**Assignment:** Filter the records, keeping every line that has the string "depleted".

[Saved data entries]
◆ ◆ ◆

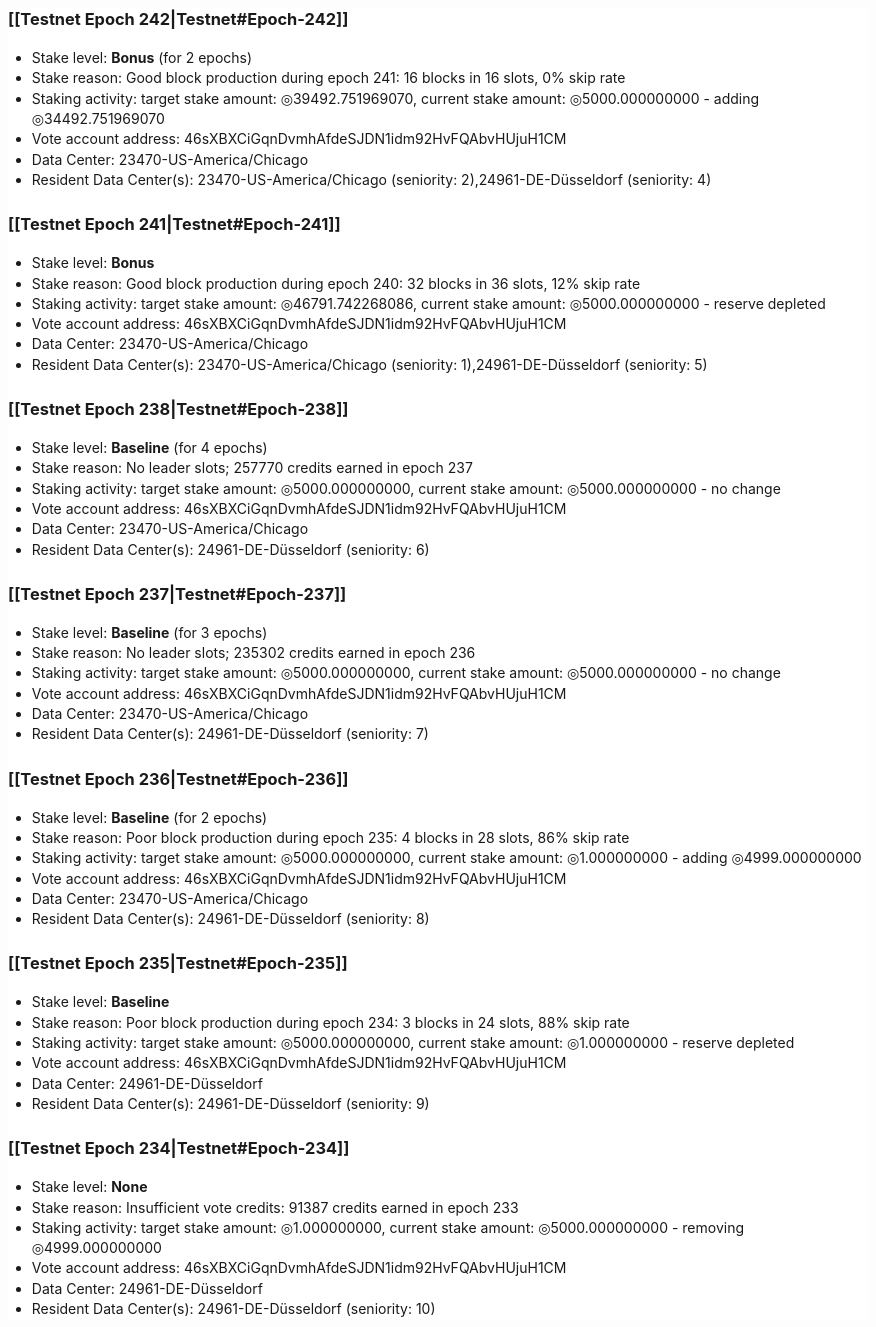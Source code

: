 ### [[Testnet Epoch 242|Testnet#Epoch-242]]
* Stake level: **Bonus** (for 2 epochs)
* Stake reason: Good block production during epoch 241: 16 blocks in 16 slots, 0% skip rate
* Staking activity: target stake amount: ◎39492.751969070, current stake amount: ◎5000.000000000 - adding ◎34492.751969070
* Vote account address: 46sXBXCiGqnDvmhAfdeSJDN1idm92HvFQAbvHUjuH1CM
* Data Center: 23470-US-America/Chicago
* Resident Data Center(s): 23470-US-America/Chicago (seniority: 2),24961-DE-Düsseldorf (seniority: 4)
### [[Testnet Epoch 241|Testnet#Epoch-241]]
* Stake level: **Bonus**
* Stake reason: Good block production during epoch 240: 32 blocks in 36 slots, 12% skip rate
* Staking activity: target stake amount: ◎46791.742268086, current stake amount: ◎5000.000000000 - reserve depleted
* Vote account address: 46sXBXCiGqnDvmhAfdeSJDN1idm92HvFQAbvHUjuH1CM
* Data Center: 23470-US-America/Chicago
* Resident Data Center(s): 23470-US-America/Chicago (seniority: 1),24961-DE-Düsseldorf (seniority: 5)
### [[Testnet Epoch 238|Testnet#Epoch-238]]
* Stake level: **Baseline** (for 4 epochs)
* Stake reason: No leader slots; 257770 credits earned in epoch 237
* Staking activity: target stake amount: ◎5000.000000000, current stake amount: ◎5000.000000000 - no change
* Vote account address: 46sXBXCiGqnDvmhAfdeSJDN1idm92HvFQAbvHUjuH1CM
* Data Center: 23470-US-America/Chicago
* Resident Data Center(s): 24961-DE-Düsseldorf (seniority: 6)
### [[Testnet Epoch 237|Testnet#Epoch-237]]
* Stake level: **Baseline** (for 3 epochs)
* Stake reason: No leader slots; 235302 credits earned in epoch 236
* Staking activity: target stake amount: ◎5000.000000000, current stake amount: ◎5000.000000000 - no change
* Vote account address: 46sXBXCiGqnDvmhAfdeSJDN1idm92HvFQAbvHUjuH1CM
* Data Center: 23470-US-America/Chicago
* Resident Data Center(s): 24961-DE-Düsseldorf (seniority: 7)
### [[Testnet Epoch 236|Testnet#Epoch-236]]
* Stake level: **Baseline** (for 2 epochs)
* Stake reason: Poor block production during epoch 235: 4 blocks in 28 slots, 86% skip rate
* Staking activity: target stake amount: ◎5000.000000000, current stake amount: ◎1.000000000 - adding ◎4999.000000000
* Vote account address: 46sXBXCiGqnDvmhAfdeSJDN1idm92HvFQAbvHUjuH1CM
* Data Center: 23470-US-America/Chicago
* Resident Data Center(s): 24961-DE-Düsseldorf (seniority: 8)
### [[Testnet Epoch 235|Testnet#Epoch-235]]
* Stake level: **Baseline**
* Stake reason: Poor block production during epoch 234: 3 blocks in 24 slots, 88% skip rate
* Staking activity: target stake amount: ◎5000.000000000, current stake amount: ◎1.000000000 - reserve depleted
* Vote account address: 46sXBXCiGqnDvmhAfdeSJDN1idm92HvFQAbvHUjuH1CM
* Data Center: 24961-DE-Düsseldorf
* Resident Data Center(s): 24961-DE-Düsseldorf (seniority: 9)
### [[Testnet Epoch 234|Testnet#Epoch-234]]
* Stake level: **None**
* Stake reason: Insufficient vote credits: 91387 credits earned in epoch 233
* Staking activity: target stake amount: ◎1.000000000, current stake amount: ◎5000.000000000 - removing ◎4999.000000000
* Vote account address: 46sXBXCiGqnDvmhAfdeSJDN1idm92HvFQAbvHUjuH1CM
* Data Center: 24961-DE-Düsseldorf
* Resident Data Center(s): 24961-DE-Düsseldorf (seniority: 10)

◆ ◆ ◆

**Expected output:**
* Staking activity: target stake amount: ◎46791.742268086, current stake amount: ◎5000.000000000 - reserve depleted
* Staking activity: target stake amount: ◎5000.000000000, current stake amount: ◎1.000000000 - reserve depleted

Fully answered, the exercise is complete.